> [Problem to solve]: Could you return each line of the material that has "pwcs" in it?

> [Records provided]:
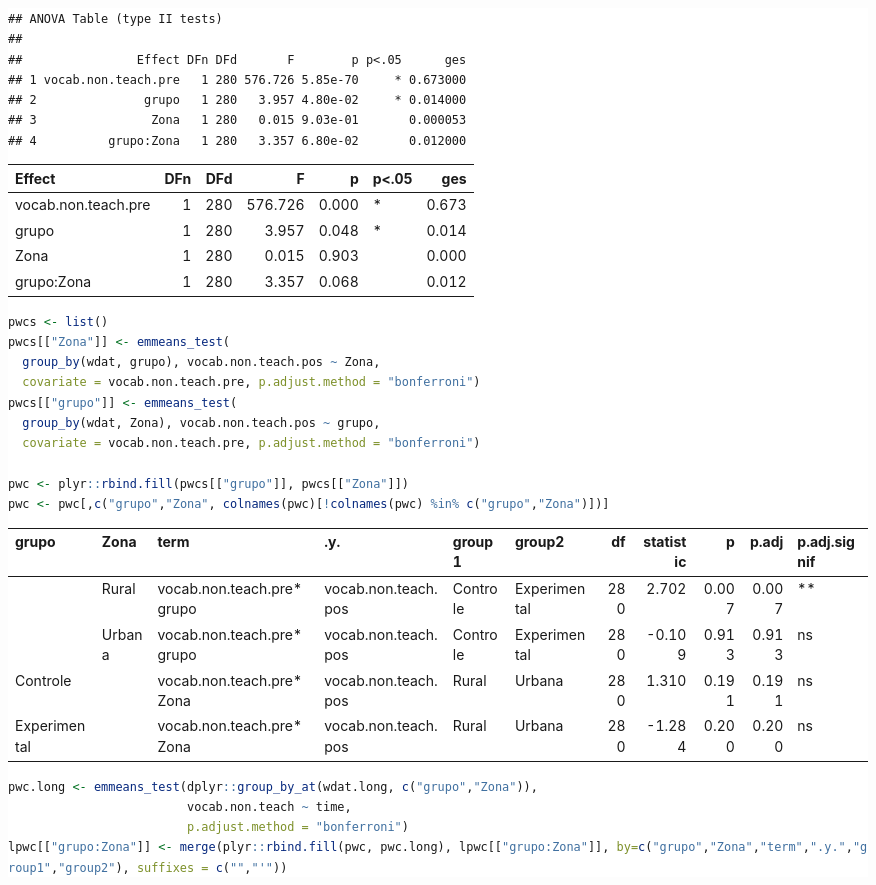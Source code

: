     ## ANOVA Table (type II tests)
    ## 
    ##                Effect DFn DFd       F        p p<.05      ges
    ## 1 vocab.non.teach.pre   1 280 576.726 5.85e-70     * 0.673000
    ## 2               grupo   1 280   3.957 4.80e-02     * 0.014000
    ## 3                Zona   1 280   0.015 9.03e-01       0.000053
    ## 4          grupo:Zona   1 280   3.357 6.80e-02       0.012000

| Effect              | DFn | DFd |       F |     p | p\<.05 |   ges |
|:--------------------|----:|----:|--------:|------:|:-------|------:|
| vocab.non.teach.pre |   1 | 280 | 576.726 | 0.000 | \*     | 0.673 |
| grupo               |   1 | 280 |   3.957 | 0.048 | \*     | 0.014 |
| Zona                |   1 | 280 |   0.015 | 0.903 |        | 0.000 |
| grupo:Zona          |   1 | 280 |   3.357 | 0.068 |        | 0.012 |

``` r
pwcs <- list()
pwcs[["Zona"]] <- emmeans_test(
  group_by(wdat, grupo), vocab.non.teach.pos ~ Zona,
  covariate = vocab.non.teach.pre, p.adjust.method = "bonferroni")
pwcs[["grupo"]] <- emmeans_test(
  group_by(wdat, Zona), vocab.non.teach.pos ~ grupo,
  covariate = vocab.non.teach.pre, p.adjust.method = "bonferroni")

pwc <- plyr::rbind.fill(pwcs[["grupo"]], pwcs[["Zona"]])
pwc <- pwc[,c("grupo","Zona", colnames(pwc)[!colnames(pwc) %in% c("grupo","Zona")])]
```

| grupo        | Zona   | term                       | .y.                 | group1   | group2       |  df | statistic |     p | p.adj | p.adj.signif |
|:-------------|:-------|:---------------------------|:--------------------|:---------|:-------------|----:|----------:|------:|------:|:-------------|
|              | Rural  | vocab.non.teach.pre\*grupo | vocab.non.teach.pos | Controle | Experimental | 280 |     2.702 | 0.007 | 0.007 | \*\*         |
|              | Urbana | vocab.non.teach.pre\*grupo | vocab.non.teach.pos | Controle | Experimental | 280 |    -0.109 | 0.913 | 0.913 | ns           |
| Controle     |        | vocab.non.teach.pre\*Zona  | vocab.non.teach.pos | Rural    | Urbana       | 280 |     1.310 | 0.191 | 0.191 | ns           |
| Experimental |        | vocab.non.teach.pre\*Zona  | vocab.non.teach.pos | Rural    | Urbana       | 280 |    -1.284 | 0.200 | 0.200 | ns           |

``` r
pwc.long <- emmeans_test(dplyr::group_by_at(wdat.long, c("grupo","Zona")),
                         vocab.non.teach ~ time,
                         p.adjust.method = "bonferroni")
lpwc[["grupo:Zona"]] <- merge(plyr::rbind.fill(pwc, pwc.long), lpwc[["grupo:Zona"]], by=c("grupo","Zona","term",".y.","group1","group2"), suffixes = c("","'"))
```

> [Answer space]:
pwcs <- list()
pwcs[["Zona"]] <- emmeans_test(
pwcs[["grupo"]] <- emmeans_test(
pwc <- plyr::rbind.fill(pwcs[["grupo"]], pwcs[["Zona"]])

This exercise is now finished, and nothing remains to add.